Je lisais pour la première fois Gilles Jobidon, dont on m'avait dit le plus grand bien. Dans D'ailleurs (VLB éditeur), il nous propose un voyage en sept escales dans des lieux parfois lointains (délicieux « Ly Sanh », l'histoire touchante d'un enfant qui apprend à vivre après la perte de sa grand-mère), dans des époques improbables (« Le tiroir bleu », dont l'argument est fascinant mais qui m'a un peu perdue en route), dans des univers à la Hemingway (« D'ailleurs », une grinçante peinture de caractères) ou franchement sombres (« À suivre » et « Elsewhere », qui se dévoilent en couches multiples). Il réussit à nous toucher et à nous faire rire à la fois avec « N.Y. » (la chute est particulièrement craquante), nous laisse parfois sur notre faim (« Le pull »). L'écriture est soignée, multiple dans les tons choisis, ponctuée d'images bien ficelées. Un auteur que j'ai pris plaisir à découvrir et auquel je retournerai sans doute.

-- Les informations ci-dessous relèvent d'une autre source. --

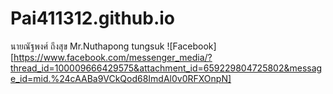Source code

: # Pai411312.github.io
นายณัฐพงศ์ ถึงสุข
Mr.Nuthapong tungsuk
![Facebook][https://www.facebook.com/messenger_media/?thread_id=100009666429575&attachment_id=659229804725802&message_id=mid.%24cAABa9VCkQod68ImdAl0v0RFXOnpN]
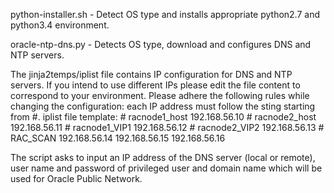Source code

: python-installer.sh - Detect OS type and installs appropriate python2.7 and python3.4 environment.

oracle-ntp-dns.py - Detects OS type, download and configures DNS and NTP servers.

The jinja2temps/iplist file contains IP configuration for DNS and NTP servers. If you intend to use different IPs please edit the file content to correspond to your environment. Please adhere the following rules while changing the configuration: each IP address must follow the sting starting from #.
iplist file template:
    # racnode1_host
    192.168.56.10
    # racnode2_host
    192.168.56.11
    # racnode1_VIP1
    192.168.56.12
    # racnode2_VIP2
    192.168.56.13
    # RAC_SCAN
    192.168.56.14
    192.168.56.15
    192.168.56.16

The script asks to input an IP address of the DNS server (local or remote), user name and password of privileged user and domain name which will be used for Oracle Public Network.

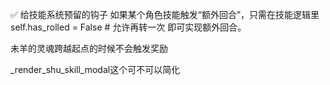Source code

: ✅ 给技能系统预留的钩子
如果某个角色技能触发“额外回合”，只需在技能逻辑里
self.has_rolled = False   # 允许再转一次
即可实现额外回合。

未羊的灵魂跨越起点的时候不会触发奖励

_render_shu_skill_modal这个可不可以简化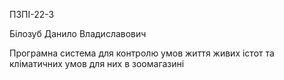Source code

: ПЗПІ-22-3

Білозуб Данило Владиславович

Програмна система для контролю умов життя живих істот та кліматичних умов для них в зоомагазині
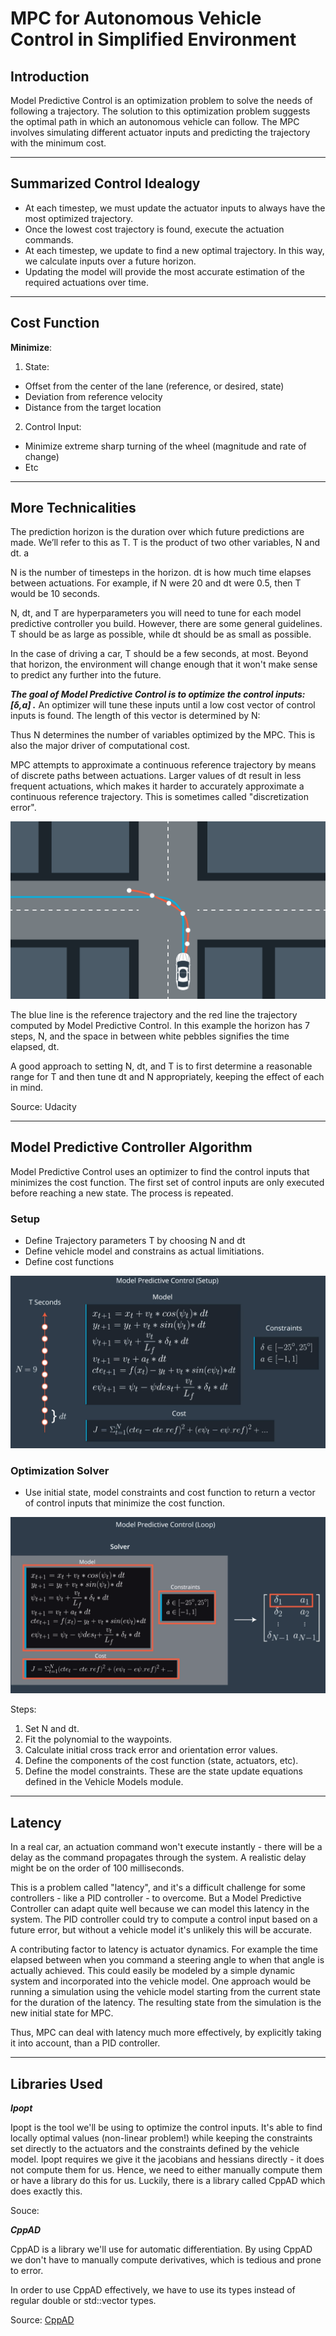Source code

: # MPC for Autonomous Vehicle Control in Simplified Environment


## Introduction

Model Predictive Control is an optimization problem to solve the needs of following a trajectory. The solution to this optimization problem suggests the optimal path in which an autonomous vehicle can follow. The MPC involves simulating different actuator inputs and predicting the trajectory with the minimum cost.

---
## Summarized Control Idealogy

- At each timestep, we must update the actuator inputs to always have the most optimized trajectory. 
- Once the lowest cost trajectory is found, execute the actuation commands.
- At each timestep, we update to find a new optimal trajectory. In this way, we calculate inputs over a future horizon.
- Updating the model will provide the most accurate estimation of the required actuations over time.

---
## Cost Function

**Minimize**:

1. State:
- Offset from the center of the lane (reference, or desired, state)
- Deviation from reference velocity
- Distance from the target location

2. Control Input:
- Minimize extreme sharp turning of the wheel (magnitude and rate of change)
- Etc

---
## More Technicalities

The prediction horizon is the duration over which future predictions are made. We’ll refer to this as T. T is the product of two other variables, N and dt.
a

N is the number of timesteps in the horizon. dt is how much time elapses between actuations. For example, if N were 20 and dt were 0.5, then T would be 10 seconds.

N, dt, and T are hyperparameters you will need to tune for each model predictive controller you build. However, there are some general guidelines. T should be as large as possible, while dt should be as small as possible.

In the case of driving a car, T should be a few seconds, at most. Beyond that horizon, the environment will change enough that it won't make sense to predict any further into the future.

***The goal of Model Predictive Control is to optimize the control inputs: [δ,a] .*** An optimizer will tune these inputs until a low cost vector of control inputs is found. The length of this vector is determined by N: 

Thus N determines the number of variables optimized by the MPC. This is also the major driver of computational cost.

MPC attempts to approximate a continuous reference trajectory by means of discrete paths between actuations. Larger values of dt result in less frequent actuations, which makes it harder to accurately approximate a continuous reference trajectory. This is sometimes called "discretization error".

![Trajectory Horizon](images/trajectory_horizon.png)

The blue line is the reference trajectory and the red line the trajectory computed by Model Predictive Control. In this example the horizon has 7 steps, N, and the space in between white pebbles signifies the time elapsed, dt.

A good approach to setting N, dt, and T is to first determine a reasonable range for T and then tune dt and N appropriately, keeping the effect of each in mind.

Source: Udacity

---
## Model Predictive Controller Algorithm

Model Predictive Control uses an optimizer to find the control inputs that minimizes the cost function. The first set of control inputs are only executed before reaching a new state. The process is repeated.

### Setup

- Define Trajectory parameters T by choosing N and dt
- Define vehicle model and constrains as actual limitiations.
- Define cost functions

![MPC_Setup](images/MPC_Setup.PNG)

### Optimization Solver

- Use initial state, model constraints and cost function to return a vector of control inputs that minimize the cost function.

![MPC_Solver](images/MPC_Solver.PNG)

Steps:

1. Set N and dt.
2. Fit the polynomial to the waypoints.
3. Calculate initial cross track error and orientation error values.
4. Define the components of the cost function (state, actuators, etc).
5. Define the model constraints. These are the state update equations defined in the Vehicle Models module.

---
## Latency
In a real car, an actuation command won't execute instantly - there will be a delay as the command propagates through the system. A realistic delay might be on the order of 100 milliseconds.

This is a problem called "latency", and it's a difficult challenge for some controllers - like a PID controller - to overcome. But a Model Predictive Controller can adapt quite well because we can model this latency in the system. The PID controller could try to compute a control input based on a future error, but without a vehicle model it's unlikely this will be accurate.

A contributing factor to latency is actuator dynamics. For example the time elapsed between when you command a steering angle to when that angle is actually achieved. This could easily be modeled by a simple dynamic system and incorporated into the vehicle model. One approach would be running a simulation using the vehicle model starting from the current state for the duration of the latency. The resulting state from the simulation is the new initial state for MPC.

Thus, MPC can deal with latency much more effectively, by explicitly taking it into account, than a PID controller.

---
## Libraries Used

***Ipopt***

Ipopt is the tool we'll be using to optimize the control inputs. It's able to find locally optimal values (non-linear problem!) while keeping the constraints set directly to the actuators and the constraints defined by the vehicle model. Ipopt requires we give it the jacobians and hessians directly - it does not compute them for us. Hence, we need to either manually compute them or have a library do this for us. Luckily, there is a library called CppAD which does exactly this.

Souce: 

***CppAD***

CppAD is a library we'll use for automatic differentiation. By using CppAD we don't have to manually compute derivatives, which is tedious and prone to error.

In order to use CppAD effectively, we have to use its types instead of regular double or std::vector types.

Source: [CppAD](https://github.com/coin-or/CppAD)
 
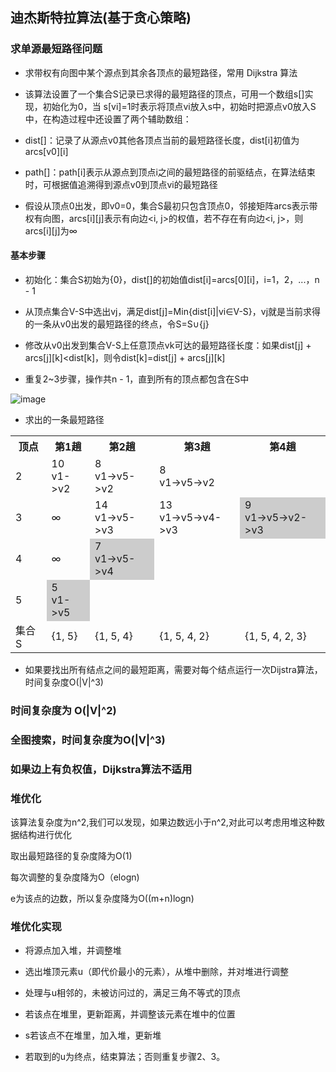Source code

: ## 迪杰斯特拉算法(基于贪心策略)

### 求单源最短路径问题

- 求带权有向图中某个源点到其余各顶点的最短路径，常用 Dijkstra 算法

- 该算法设置了一个集合S记录已求得的最短路径的顶点，可用一个数组s[]实现，初始化为0，当
s[vi]=1时表示将顶点vi放入s中，初始时把源点v0放入S中，在构造过程中还设置了两个辅助数组：

- dist[]：记录了从源点v0其他各顶点当前的最短路径长度，dist[i]初值为arcs[v0][i]

- path[]：path[i]表示从源点到顶点i之间的最短路径的前驱结点，在算法结束时，可根据值追溯得到源点v0到顶点vi的最短路径

- 假设从顶点0出发，即v0=0，集合S最初只包含顶点0，邻接矩阵arcs表示带权有向图，arcs[i][j]表示有向边<i, j>的权值，若不存在有向边<i, j>，则arcs[i][j]为∞

#### 基本步骤

- 初始化：集合S初始为{0}，dist[]的初始值dist[i]=arcs[0][i]，i=1，2，...，n - 1

- 从顶点集合V-S中选出vj，满足dist[j]=Min{dist[i]|vi∈V-S}，vj就是当前求得的一条从v0出发的最短路径的终点，令S=S∪{j}

- 修改从v0出发到集合V-S上任意顶点vk可达的最短路径长度：如果dist[j] + arcs[j][k]<dist[k]，则令dist[k]=dist[j] + arcs[j][k]

- 重复2~3步骤，操作共n - 1，直到所有的顶点都包含在S中

![image](https://github.com/YC-L/Postgraduate-examination/blob/DataStructure/imgs/Dijkstra.png)

- 求出的一条最短路径

<table style="border-collapse: collapse;">
	<tr>
		<th>顶点</th>
		<th>第1趟</th>
		<th>第2趟</th>
		<th>第3趟</th>
		<th>第4趟</th>
	</tr>	
	<tr>
		<td>2</td>
		<td>10 </br> v1->v2</td>
		<td>8 </br> v1->v5->v2</td>
		<td>8 </br> v1->v5->v2</td>
		<td></td>
	</tr>	
	<tr>
		<td>3</td>
		<td>∞</td>
		<td>14 </br> v1->v5->v3</td>
		<td>13 </br> v1->v5->v4->v3</td>
		<td style="background-color: #ccc;">9 </br> v1->v5->v2->v3</td>
	</tr>	
	<tr>
		<td>4</td>
		<td>∞</td>
		<td style="background-color: #ccc;">7 </br> v1->v5->v4</td>
		<td></td>
		<td></td>		
	</tr>	
	<tr>
		<td>5</td>
		<td style="background-color: #ccc;">5 </br> v1->v5</td>
		<td></td>
		<td></td>
		<td></td>
	</tr>	
	<tr>
		<td>集合S</td>
		<td>{1, 5}</td>
		<td>{1, 5, 4}</td>
		<td>{1, 5, 4, 2}</td>
		<td>{1, 5, 4, 2, 3}</td>
	</tr>	
</table>

- 如果要找出所有结点之间的最短距离，需要对每个结点运行一次Dijstra算法，时间复杂度O(|V|^3)

### 时间复杂度为 O(|V|^2)

### 全图搜索，时间复杂度为O(|V|^3) 

### 如果边上有负权值，Dijkstra算法不适用

### 堆优化

该算法复杂度为n^2,我们可以发现，如果边数远小于n^2,对此可以考虑用堆这种数据结构进行优化

取出最短路径的复杂度降为O(1)

每次调整的复杂度降为O（elogn)

e为该点的边数，所以复杂度降为O((m+n)logn)

### 堆优化实现

- 将源点加入堆，并调整堆

- 选出堆顶元素u（即代价最小的元素），从堆中删除，并对堆进行调整

- 处理与u相邻的，未被访问过的，满足三角不等式的顶点

- 若该点在堆里，更新距离，并调整该元素在堆中的位置

- s若该点不在堆里，加入堆，更新堆

- 若取到的u为终点，结束算法；否则重复步骤2、3。
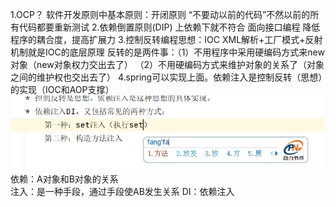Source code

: 1.OCP？
软件开发原则中基本原则：开闭原则
“不要动以前的代码”不然以前的所有代码都要重新测试
2.依赖倒置原则(DIP)
上依赖下就不符合
面向接口编程
降低程序的耦合度，提高扩展力
3.控制反转编程思想：IOC
XML解析+工厂模式+反射机制就是IOC的底层原理
反转的是两件事：（1）不用程序中采用硬编码方式来new对象（new对象权力交出去了）
（2）不用硬编码方式来维护对象的关系了（对象之间的维护权也交出去了）
4.spring可以实现上面。依赖注入是控制反转（思想）的实现（IOC和AOP支撑）
![img.png](img.png)
依赖：A对象和B对象的关系  
注入：是一种手段，通过手段使AB发生关系
DI：依赖注入


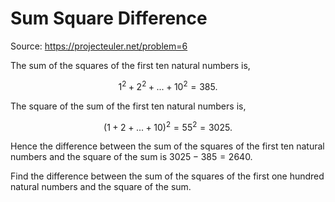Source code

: # Sum Square Difference

Source: https://projecteuler.net/problem=6

The sum of the squares of the first ten natural numbers is,

$$1^2 + 2^2 + ... + 10^2 = 385.$$ 

The square of the sum of the first ten natural numbers is,

$$(1 + 2 + ... + 10)^2 = 55^2 = 3025.$$ 

Hence the difference between the sum of the squares of the first ten natural numbers and the square of the sum is $3025 - 385 = 2640$.

Find the difference between the sum of the squares of the first one hundred natural numbers and the square of the sum.

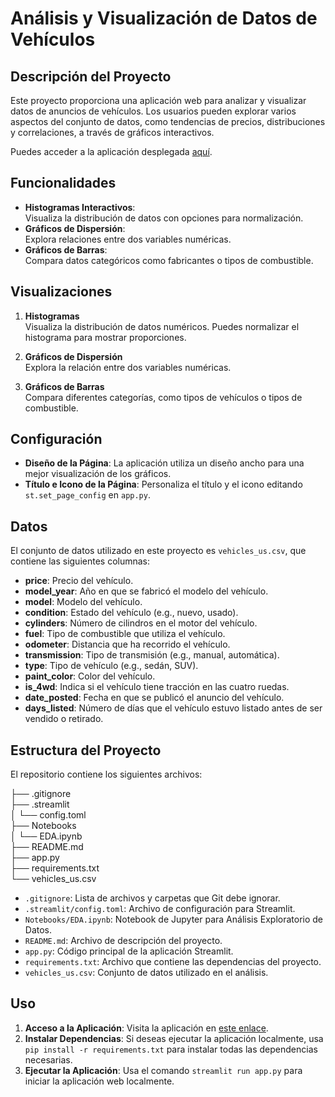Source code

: # Análisis y Visualización de Datos de Vehículos

## Descripción del Proyecto
Este proyecto proporciona una aplicación web para analizar y visualizar datos de anuncios de vehículos. Los usuarios pueden explorar varios aspectos del conjunto de datos, como tendencias de precios, distribuciones y correlaciones, a través de gráficos interactivos. 

Puedes acceder a la aplicación desplegada [aquí](https://vehicles-ttp.onrender.com/).

## Funcionalidades
* **Histogramas Interactivos**:<br>Visualiza la distribución de datos con opciones para normalización.
* **Gráficos de Dispersión**:<br>Explora relaciones entre dos variables numéricas.
* **Gráficos de Barras**:<br>Compara datos categóricos como fabricantes o tipos de combustible.

## Visualizaciones
1. **Histogramas**<br>
   Visualiza la distribución de datos numéricos. Puedes normalizar el histograma para mostrar proporciones.

2. **Gráficos de Dispersión**<br>
   Explora la relación entre dos variables numéricas.

3. **Gráficos de Barras**<br>
   Compara diferentes categorías, como tipos de vehículos o tipos de combustible.

## Configuración
* **Diseño de la Página**: La aplicación utiliza un diseño ancho para una mejor visualización de los gráficos.
* **Título e Icono de la Página**: Personaliza el título y el icono editando `st.set_page_config` en `app.py`.

## Datos
El conjunto de datos utilizado en este proyecto es `vehicles_us.csv`, que contiene las siguientes columnas:

* **price**: Precio del vehículo.
* **model_year**: Año en que se fabricó el modelo del vehículo.
* **model**: Modelo del vehículo.
* **condition**: Estado del vehículo (e.g., nuevo, usado).
* **cylinders**: Número de cilindros en el motor del vehículo.
* **fuel**: Tipo de combustible que utiliza el vehículo.
* **odometer**: Distancia que ha recorrido el vehículo.
* **transmission**: Tipo de transmisión (e.g., manual, automática).
* **type**: Tipo de vehículo (e.g., sedán, SUV).
* **paint_color**: Color del vehículo.
* **is_4wd**: Indica si el vehículo tiene tracción en las cuatro ruedas.
* **date_posted**: Fecha en que se publicó el anuncio del vehículo.
* **days_listed**: Número de días que el vehículo estuvo listado antes de ser vendido o retirado.

## Estructura del Proyecto

El repositorio contiene los siguientes archivos:

├── .gitignore<br>
├── .streamlit<br>
│   └── config.toml<br>
├── Notebooks<br>
│   └── EDA.ipynb<br>
├── README.md<br>
├── app.py<br>
├── requirements.txt<br>
└── vehicles_us.csv<br>


- `.gitignore`: Lista de archivos y carpetas que Git debe ignorar.
- `.streamlit/config.toml`: Archivo de configuración para Streamlit.
- `Notebooks/EDA.ipynb`: Notebook de Jupyter para Análisis Exploratorio de Datos.
- `README.md`: Archivo de descripción del proyecto.
- `app.py`: Código principal de la aplicación Streamlit.
- `requirements.txt`: Archivo que contiene las dependencias del proyecto.
- `vehicles_us.csv`: Conjunto de datos utilizado en el análisis.

## Uso
1. **Acceso a la Aplicación**: Visita la aplicación en [este enlace](https://vehicles-ttp.onrender.com/).
2. **Instalar Dependencias**: Si deseas ejecutar la aplicación localmente, usa `pip install -r requirements.txt` para instalar todas las dependencias necesarias.
3. **Ejecutar la Aplicación**: Usa el comando `streamlit run app.py` para iniciar la aplicación web localmente.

J'ai enchaîné cette lecture avec Personnages en voie de disparition de Robert Lalonde, sans doute l'auteur québécois que j'ai le plus fréquenté cette année, séduite par Le monde sur le flanc de la truite. J'avais lu à sa sortie dans une librairie la nouvelle « Le meilleur ami de l'homme » (c'était la plus courte du recueil), que j'avais trouvé terriblement efficace, mais j'avais résisté à l'achat du livre alors. Il y a quelques semaines, un ami me prêtait le recueil, me confiant ne pas être dans l'état d'esprit nécessaire pour l'apprécier. J'attendais d'avoir quelques instants de paix relative pour m'y plonger, Robert Lalonde ayant cette faculté de ralentir le temps dans ses écrits, de nous confronter à la nature environnante, à l'instant qu'il suffit de saisir pour tenter de l'arrêter. Le recueil comprend certaines nouvelles particulièrement maîtrisées. La touchante « Espèces en voie de disparition » raconte l'histoire d'un amour de jeunesse arrêté en plein vol par le destin. Dans « Première neige sur la batture », nous assistons aux derniers instants d'un homme qui se sait condamné mais qui choisit de vivre jusqu'au dernier souffle. Certaines sont un peu plus faibles, il est vrai. « Here comes the sun », « L'accidentée » et « Des nouvelles d'Afrique » m'ont sans doute moins interpellée. Si je n'avais qu'à en choisir une, j'opterais sans l'ombre d'une hésitation pour la plus longue du lot, « Un chalet, un autre, toujours le même », une histoire d'amour passionné, fusionnel, déchirant, entre le narrateur, jeune comédien (possiblement une vision sublimée du jeune Lalonde) et Daniel, un être particulièrement torturé par ses amours homosexuelles. Là où Brokeback Mountain (tant le film que la nouvelle d'Annie Proulx) jouait la carte du non-dit et du sous-entendu, Lalonde choisit la voie de l'intensité, de la densité, de l'immensité. Alors je me suis jeté sur lui et tout a été comme toujours, l'un prenant le dessus, puis l'autre. Ça ne pouvait pas être autrement. Nous étions, encore à chaque fois dans le combat, semblables, équivalents, d'égale force. C'était comme si nous ne nous affrontions pas l'un l'autre mais chargions ensemble, attaquions ensemble un même adversaire, un même ennemi, un même frère. À savourer à petites doses, mais sans modération.
1 commentaire:
Robert Lalonde est un écrivain que j'aime beaucoup.C'est toujours un beau moment de lecture quand je m'installe avec un de ces livres. Comme tu l'écris si bien : il a cette faculté de ralentir le temps dans ses écrits...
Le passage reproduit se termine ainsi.